● **Records provided**:
%%
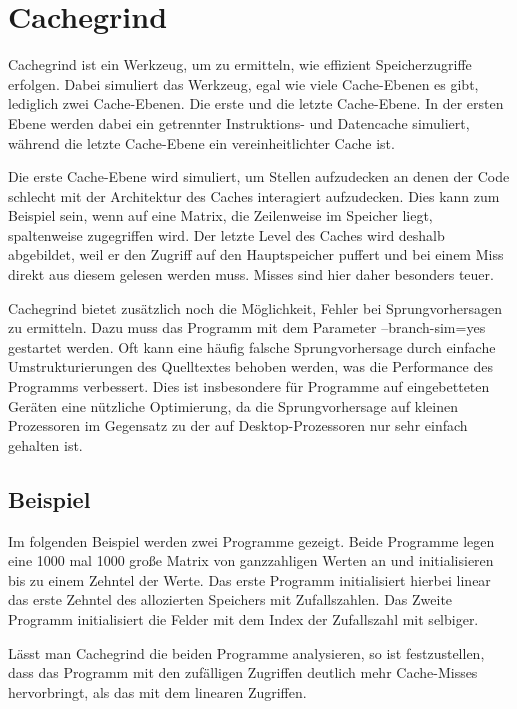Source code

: \section{Cachegrind}
Cachegrind ist ein Werkzeug, um zu ermitteln, wie effizient Speicherzugriffe erfolgen. Dabei simuliert das Werkzeug, egal wie viele Cache-Ebenen es gibt, lediglich zwei Cache-Ebenen. Die erste und die letzte Cache-Ebene. In der ersten Ebene werden dabei ein getrennter Instruktions- und Datencache simuliert, während die letzte Cache-Ebene ein vereinheitlichter Cache ist.

Die erste Cache-Ebene wird simuliert, um Stellen aufzudecken an denen der Code schlecht mit der Architektur des Caches interagiert aufzudecken. Dies kann zum Beispiel sein, wenn auf eine Matrix, die Zeilenweise im Speicher liegt, spaltenweise zugegriffen wird. Der letzte Level des Caches wird deshalb abgebildet, weil er den Zugriff auf den Hauptspeicher puffert und bei einem Miss direkt aus diesem gelesen werden muss. Misses sind hier daher besonders teuer. 

Cachegrind bietet zusätzlich noch die Möglichkeit, Fehler bei Sprungvorhersagen zu ermitteln. Dazu muss das Programm mit dem Parameter --branch-sim=yes gestartet werden. Oft kann eine häufig falsche Sprungvorhersage durch einfache Umstrukturierungen des Quelltextes behoben werden, was die Performance des Programms verbessert. Dies ist insbesondere für Programme auf eingebetteten Geräten eine nützliche Optimierung, da die Sprungvorhersage auf kleinen Prozessoren im Gegensatz zu der auf Desktop-Prozessoren nur sehr einfach gehalten ist.

\subsection{Beispiel}
Im folgenden Beispiel werden zwei Programme gezeigt. Beide Programme legen eine 1000 mal 1000 große Matrix von ganzzahligen Werten an und initialisieren bis zu einem Zehntel der Werte. Das erste Programm initialisiert hierbei linear das erste Zehntel des allozierten Speichers mit Zufallszahlen. Das Zweite Programm initialisiert die Felder mit dem Index der Zufallszahl mit selbiger.

Lässt man Cachegrind die beiden Programme analysieren, so ist festzustellen, dass das Programm mit den zufälligen Zugriffen deutlich mehr Cache-Misses hervorbringt, als das mit dem linearen Zugriffen.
%%
The answer must consist solely of the lines from the first line of the records through the line containing "Cachegrind ist ein", reproduced exactly and without the pictures.

● **Solution**:
Source code

: \section{Cachegrind}
Cachegrind ist ein Werkzeug, um zu ermitteln, wie effizient Speicherzugriffe erfolgen. Dabei simuliert das Werkzeug, egal wie viele Cache-Ebenen es gibt, lediglich zwei Cache-Ebenen. Die erste und die letzte Cache-Ebene. In der ersten Ebene werden dabei ein getrennter Instruktions- und Datencache simuliert, während die letzte Cache-Ebene ein vereinheitlichter Cache ist.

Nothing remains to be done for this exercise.